**What this task involves**
Using the entries that follow, report the number of lines that include the string "amount", without any other text.

Saved data entries:
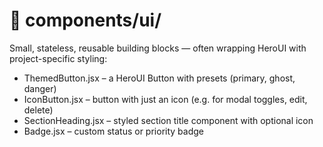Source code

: # 📂 components/ui/

Small, stateless, reusable building blocks — often wrapping HeroUI with project-specific styling:

- ThemedButton.jsx – a HeroUI Button with presets (primary, ghost, danger)
- IconButton.jsx – button with just an icon (e.g. for modal toggles, edit, delete)
- SectionHeading.jsx – styled section title component with optional icon
- Badge.jsx – custom status or priority badge
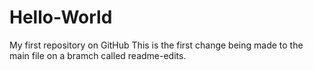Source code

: # Hello-World
My first repository on GitHub
This is the first change being made to the main file on a bramch called readme-edits.

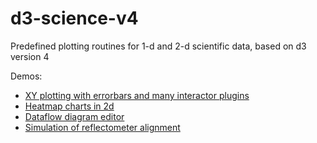 # d3-science-v4
Predefined plotting routines for 1-d and 2-d scientific data, based on d3 version 4
  
Demos:

  * [XY plotting with errorbars and many interactor plugins](demos/d3-errorbars-rectangle-ellipse.html)
  * [Heatmap charts in 2d](demos/d3heat-lib.html)
  * [Dataflow diagram editor](demos/dataflow-editor-embedded.html)
  * [Simulation of reflectometer alignment](demos/reflectometer_alignment_sim.html)
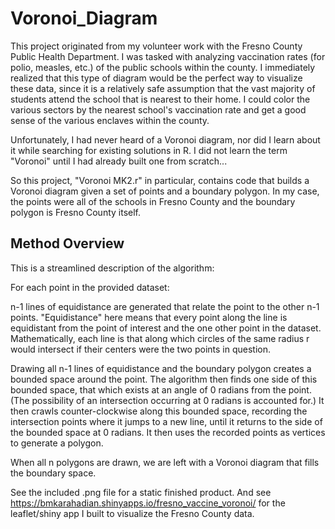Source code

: # Voronoi_Diagram

This project originated from my volunteer work with the Fresno County Public Health Department. I was tasked with analyzing vaccination rates (for polio, measles, etc.) of the public schools within the county. I immediately realized that this type of diagram would be the perfect way to visualize these data, since it is a relatively safe assumption that the vast majority of students attend the school that is nearest to their home. I could color the various sectors by the nearest school's vaccination rate and get a good sense of the various enclaves within the county.

Unfortunately, I had never heard of a Voronoi diagram, nor did I learn about it while searching for existing solutions in R. I did not learn the term "Voronoi" until I had already built one from scratch...

So this project, "Voronoi MK2.r" in particular, contains code that builds a Voronoi diagram given a set of points and a boundary polygon. In my case, the points were all of the schools in Fresno County and the boundary polygon is Fresno County itself.

## Method Overview

This is a streamlined description of the algorithm:

For each point in the provided dataset:

n-1 lines of equidistance are generated that relate the point to the other n-1 points. "Equidistance" here means that every point along the line is equidistant from the point of interest and the one other point in the dataset. Mathematically, each line is that along which circles of the same radius r would intersect if their centers were the two points in question.

Drawing all n-1 lines of equidistance and the boundary polygon creates a bounded space around the point. The algorithm then finds one side of this bounded space, that which exists at an angle of 0 radians from the point. (The possibility of an intersection occurring at 0 radians is accounted for.) It then crawls counter-clockwise along this bounded space, recording the intersection points where it jumps to a new line, until it returns to the side of the bounded space at 0 radians. It then uses the recorded points as vertices to generate a polygon.

When all n polygons are drawn, we are left with a Voronoi diagram that fills the boundary space.


See the included .png file for a static finished product. And see https://bmkarahadian.shinyapps.io/fresno_vaccine_voronoi/ for the leaflet/shiny app I built to visualize the Fresno County data.
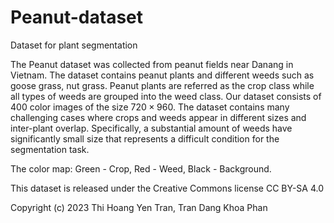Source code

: # Peanut-dataset
Dataset for plant segmentation

The Peanut dataset was collected from peanut fields near Danang in Vietnam. The dataset contains peanut plants and different weeds such as goose grass, nut grass. Peanut plants are referred as the crop class while all types of weeds are grouped into the weed class. Our dataset consists of 400 color images of the size $720 \times 960$. The dataset contains many challenging cases where crops and weeds appear in different sizes and inter-plant overlap. Specifically, a substantial amount of weeds have significantly small size that represents a difficult condition for the segmentation task.

The color map: Green - Crop, Red - Weed, Black - Background.

This dataset is released under the Creative Commons license CC BY-SA 4.0

Copyright (c) 2023 Thi Hoang Yen Tran, Tran Dang Khoa Phan



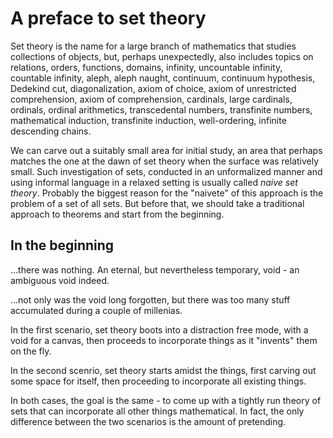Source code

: # A preface to set theory

Set theory is the name for a large branch of mathematics that studies collections of objects, but, perhaps unexpectedly, also includes topics on relations, orders, functions, domains, infinity, uncountable infinity, countable infinity, aleph, aleph naught, continuum, continuum hypothesis, Dedekind cut, diagonalization, axiom of choice, axiom of unrestricted comprehension, axiom of comprehension, cardinals, large cardinals, ordinals, ordinal arithmetics, transcedental numbers, transfinite numbers, mathematical induction, transfinite induction, well-ordering, infinite descending chains.

We can carve out a suitably small area for initial study, an area that perhaps matches the one at the dawn of set theory when the surface was relatively small. Such investigation of sets, conducted in an unformalized manner and using informal language in a relaxed setting is usually called *naive set theory*. Probably the biggest reason for the "naivete" of this approach is the problem of a set of all sets. But before that, we should take a traditional approach to theorems and start from the beginning.

## In the beginning

…there was nothing. An eternal, but nevertheless temporary, void - an ambiguous void indeed.

…not only was the void long forgotten, but there was too many stuff accumulated during a couple of millenias.

In the first scenario, set theory boots into a distraction free mode, with a void for a canvas, then proceeds to incorporate things as it "invents" them on the fly.

In the second scenrio, set theory starts amidst the things, first carving out some space for itself, then proceeding to incorporate all existing things.

In both cases, the goal is the same - to come up with a tightly run theory of sets that can incorporate all other things mathematical. In fact, the only difference between the two scenarios is the amount of pretending.
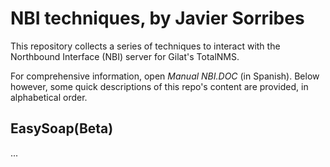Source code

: NBI techniques, by Javier Sorribes
==================================

This repository collects a series of techniques to interact with the Northbound Interface (NBI) server for Gilat's TotalNMS.

For comprehensive information, open *Manual NBI.DOC* (in Spanish). Below however, some quick descriptions of this repo's content are provided, in alphabetical order.

EasySoap(Beta)
--------------

...
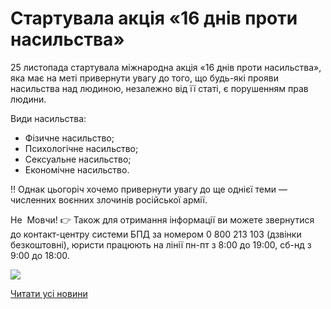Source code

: # Стартувала акція &#171;16 днів проти насильства&#187;

25 листопада стартувала міжнародна акція «16 днів проти насильства», яка має на меті привернути увагу до того, що будь-які прояви насильства над людиною, незалежно від її статі, є порушенням прав людини.

Види насильства:

- Фізичне насильство;
- Психологічне насильство;
- Сексуальне насильство;
- Економічне насильство.

‼️ Однак цьогоріч хочемо привернути увагу до ще однієї теми — численних воєнних злочинів російської армії.

Не  Мовчи!
👉 Також для отримання інформації ви можете звернутися до контакт-центру системи БПД за номером 0 800 213 103 (дзвінки безкоштовні), юристи працюють на лінії пн-пт з 8:00 до 19:00, сб-нд з 9:00 до 18:00.


![](/images/blog/стартувала-акція-16-днів-проти-насильства/mycollages.png)


[Читати усі новини](/news)

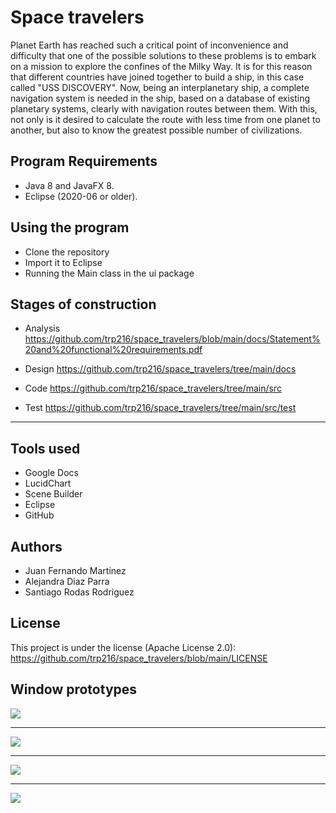 # Space travelers

Planet Earth has reached such a critical point of inconvenience and difficulty that one of the possible solutions to these problems is to embark on a mission 
to explore the confines of the Milky Way. It is for this reason that different countries have joined together to build a ship, in this case called "USS DISCOVERY". 
Now, being an interplanetary ship, a complete navigation system is needed in the ship, based on a database of existing planetary systems, 
clearly with navigation routes between them. With this, not only is it desired to calculate the route with less time from one planet to another, 
but also to know the greatest possible number of civilizations.

## Program Requirements
* Java 8 and JavaFX 8.
* Eclipse (2020-06 or older).

## Using the program
* Clone the repository
* Import it to Eclipse
* Running the Main class in the ui package

## Stages of construction
* Analysis
https://github.com/trp216/space_travelers/blob/main/docs/Statement%20and%20functional%20requirements.pdf

* Design
https://github.com/trp216/space_travelers/tree/main/docs

* Code
https://github.com/trp216/space_travelers/tree/main/src

* Test
https://github.com/trp216/space_travelers/tree/main/src/test

-------------------------------------------------------------------------------------------------------------------------

## Tools used
* Google Docs
* LucidChart
* Scene Builder
* Eclipse
* GitHub

## Authors
* Juan Fernando Martinez
* Alejandra Diaz Parra
* Santiago Rodas Rodriguez

## License
This project is under the license (Apache License 2.0): https://github.com/trp216/space_travelers/blob/main/LICENSE

## Window prototypes

![](https://github.com/trp216/space_travelers/blob/main/extras/images%20to%20readme/1.JPG)

-------------------------------------------------------------------------------------------------------------------------

![](https://github.com/trp216/space_travelers/blob/main/extras/images%20to%20readme/2.JPG)

-------------------------------------------------------------------------------------------------------------------------

![](https://github.com/trp216/space_travelers/blob/main/extras/images%20to%20readme/3.JPG)

-------------------------------------------------------------------------------------------------------------------------

![](https://github.com/trp216/space_travelers/blob/main/extras/images%20to%20readme/4.JPG)
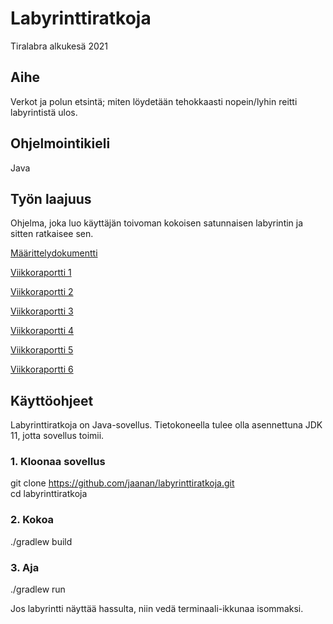 # Labyrinttiratkoja
Tiralabra alkukesä 2021

## Aihe    
Verkot ja polun etsintä; miten löydetään tehokkaasti nopein/lyhin reitti labyrintistä ulos.    
## Ohjelmointikieli  
Java  
## Työn laajuus  
Ohjelma, joka luo käyttäjän toivoman kokoisen satunnaisen labyrintin ja sitten ratkaisee sen.<br/>

[Määrittelydokumentti](https://github.com/jaanan/labyrinttiratkoja/blob/master/dokumentaatio/m%C3%A4%C3%A4rittelydokumentti.md)

[Viikkoraportti 1](https://github.com/jaanan/labyrinttiratkoja/blob/d240f530ac72d38cb9af57dda6739d9a1252f5a7/dokumentaatio/viikkoraportti1.md)

[Viikkoraportti 2](https://github.com/jaanan/labyrinttiratkoja/blob/29074ed820674eb80dcaf1bd422deead33b0b225/dokumentaatio/viikkoraportti2.md)

[Viikkoraportti 3](https://github.com/jaanan/labyrinttiratkoja/blob/2686b199c617a791e06b3d25b023a16971b87d30/dokumentaatio/viikkoraportti3.md)

[Viikkoraportti 4](https://github.com/jaanan/labyrinttiratkoja/blob/2114f64ce9368243dce6e76a7e9066d2dd3c854b/dokumentaatio/viikkoraportti4.md)

[Viikkoraportti 5](https://github.com/jaanan/labyrinttiratkoja/blob/1410b5d532280c1577f8b1e30a07e36efa6d2d95/dokumentaatio/viikkoraportti5.md)

[Viikkoraportti 6](https://github.com/jaanan/labyrinttiratkoja/blob/fb4451de1e8993f4edbeebeb6e9bb4268dc5029f/dokumentaatio/viikkoraportti6.md)

## Käyttöohjeet

Labyrinttiratkoja on Java-sovellus. Tietokoneella tulee olla asennettuna JDK 11, jotta sovellus toimii. 

### 1. Kloonaa sovellus

git clone https://github.com/jaanan/labyrinttiratkoja.git  
cd labyrinttiratkoja

### 2. Kokoa

 ./gradlew build

### 3. Aja

./gradlew run

Jos labyrintti näyttää hassulta, niin vedä terminaali-ikkunaa isommaksi.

**Task response**
2